Page 9 of The Iron Tactician


  Now an anger was pushing through Baskin’s voice. ‘What do you mean, the “real prince”?’

  ‘You were substituted,’ Struxer said, ‘the assassination attempt played down, no mention made of the extent of the real Prince’s injuries.’

  ‘My bloodline,’ Teal said. ‘This is the reason it’s broken, isn’t it?’

  Merlin nodded, but let Struxer continue. ‘They rebuilt this palace as best they could. Even then it was never as idealised as this. Most of the east wing was gone. The view through these windows was... less pretty. It was only ever a stopgap, before Lurga had to be abandoned completely.’

  They had reached the only open door in the corridor. With the sunlit view behind their backs their shadows pushed across the door’s threshold, into the small circular room beyond.

  In the middle of the room a small boy knelt surrounded by wooden battlements and toy armies. They ranged away from him in complex, concentric formations – organised into interlocking ranks and files as tricky as any puzzle. The boy was reaching out to move one of the pieces, his hand dithering in the air.

  ‘No,’ Baskin whispered. ‘This isn’t how it is. There isn’t a child inside this thing.’

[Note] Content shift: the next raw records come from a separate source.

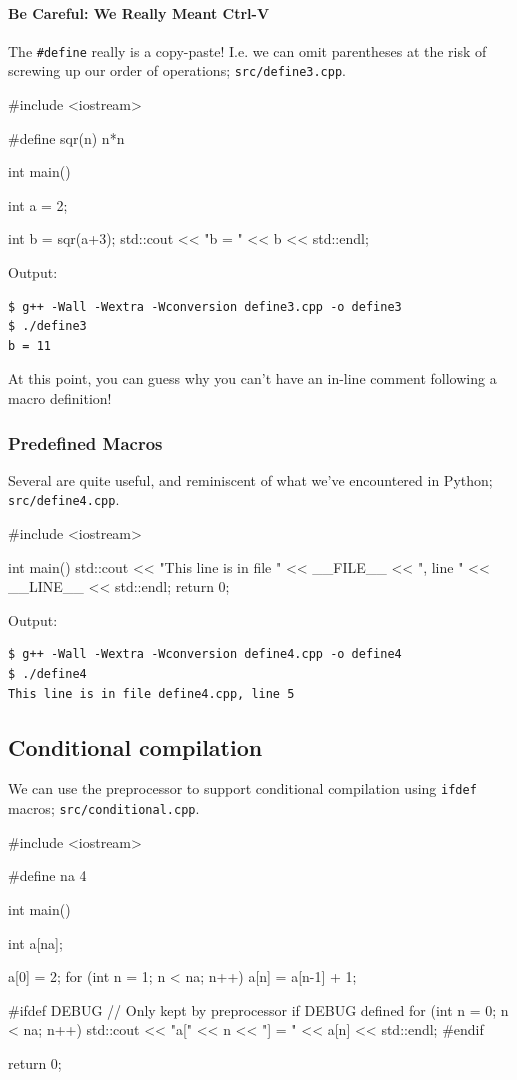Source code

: \documentclass[12pt,letterpaper,twoside]{article}
\begin{document}
\paragraph{Be Careful: We Really Meant Ctrl-V} The \texttt{\#define} really is a 
copy-paste! I.e. we can omit parentheses at the risk of screwing up our order of operations;
\texttt{src/define3.cpp}.

\begin{cpp}
#include <iostream>

#define sqr(n) n*n

int main() {
  int a = 2;

  int b = sqr(a+3);
  std::cout << "b = " << b << std::endl;
}
\end{cpp}

Output:

\begin{verbatim}
$ g++ -Wall -Wextra -Wconversion define3.cpp -o define3
$ ./define3
b = 11
\end{verbatim}

At this point, you can guess why you can't have an in-line comment following a macro definition!

\subsubsection{Predefined Macros} Several are quite useful, and reminiscent of what we've
encountered in Python;
\texttt{src/define4.cpp}.

\begin{cpp}
#include <iostream>

int main() {
  std::cout << "This line is in file " << __FILE__
            << ", line " << __LINE__ << std::endl;
  return 0;
}
\end{cpp}

Output:

\begin{verbatim}
$ g++ -Wall -Wextra -Wconversion define4.cpp -o define4
$ ./define4
This line is in file define4.cpp, line 5
\end{verbatim}

\subsection{Conditional compilation}
We can use the preprocessor to support conditional compilation using \texttt{ifdef} macros;
\texttt{src/conditional.cpp}.

\begin{cpp}
#include <iostream>

#define na 4

int main() {
  int a[na];

  a[0] = 2;
  for (int n = 1; n < na; n++) a[n] = a[n-1] + 1;

#ifdef DEBUG
  // Only kept by preprocessor if DEBUG defined
  for (int n = 0; n < na; n++) {
    std::cout << "a[" << n << "] = " << a[n] << std::endl;
  }
#endif

  return 0;
}
\end{cpp}
\end{document}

  Struxer answered softly. ‘After the attack, the real Prince was kept alive by the best doctors on Havergal. It was all done in great secrecy. It had to be. What had become of him, the extent of his injuries, his dependence on machines to keep him alive... all of that would have been far too upsetting for the populace. The war was going badly: public morale was low enough as it was. The only solution, the only way to maintain the illusion, was to bring in another boy. You looked similar enough, so you were brought in to live out his life. One boy swapped for another.’

  ‘That’s not what happened.’

  ‘Boys change from year to year, so the ruse was never obvious,’ Struxer said. ‘But you had to believe. So you were raised exactly as the Prince had been raised, in this palace, surrounded by the same things, and told stories of his life just as if it had been your own. Those games of war, the soldiers and campaigns? They were never part of your previous life, but slowly you started to believe an imagined past over the real one – a fiction that you accepted as the truth.’

  ‘You said you grew bored of war,’ Teal said. ‘That you were a sickly child who turned away from tabletop battles and became fascinated by languages instead. That was the real you breaking through, wasn’t it? They could surround you with the instruments of war, try to make you dream of it, but they couldn’t turn you into the person you were not – even if most of the time you believed the lie.’

  ‘But not always,’ Merlin said, watching as the boy made up his mind and moved one of the pieces. ‘Part of you knew, or remembered, I think. You’ve been fighting against the lie your whole life. But now you don’t need to. Now you’re free of it.’

  Struxer said: ‘We didn’t suspect at first. Even those of us who worked closely with the Tactician were encouraged to think of it as a machine, an artificial intelligence. The medical staff who were involved in the initial work were either dead or sworn to silence, and the Tactician rarely needed any outside intervention. But there were always rumours. Technicians who had seen too much, glimpsed a little too far into the heart of it. Others – like myself – who started to doubt the accepted version of events, this easy story of a dramatic breakthrough in artificial intelligence. I began to...question. Why had the enemy never made a similar advancement? Why had we never repeated our success? But the thing that finally settled it for me was the Tactician itself. We who were the closest to it... we sensed the changes.’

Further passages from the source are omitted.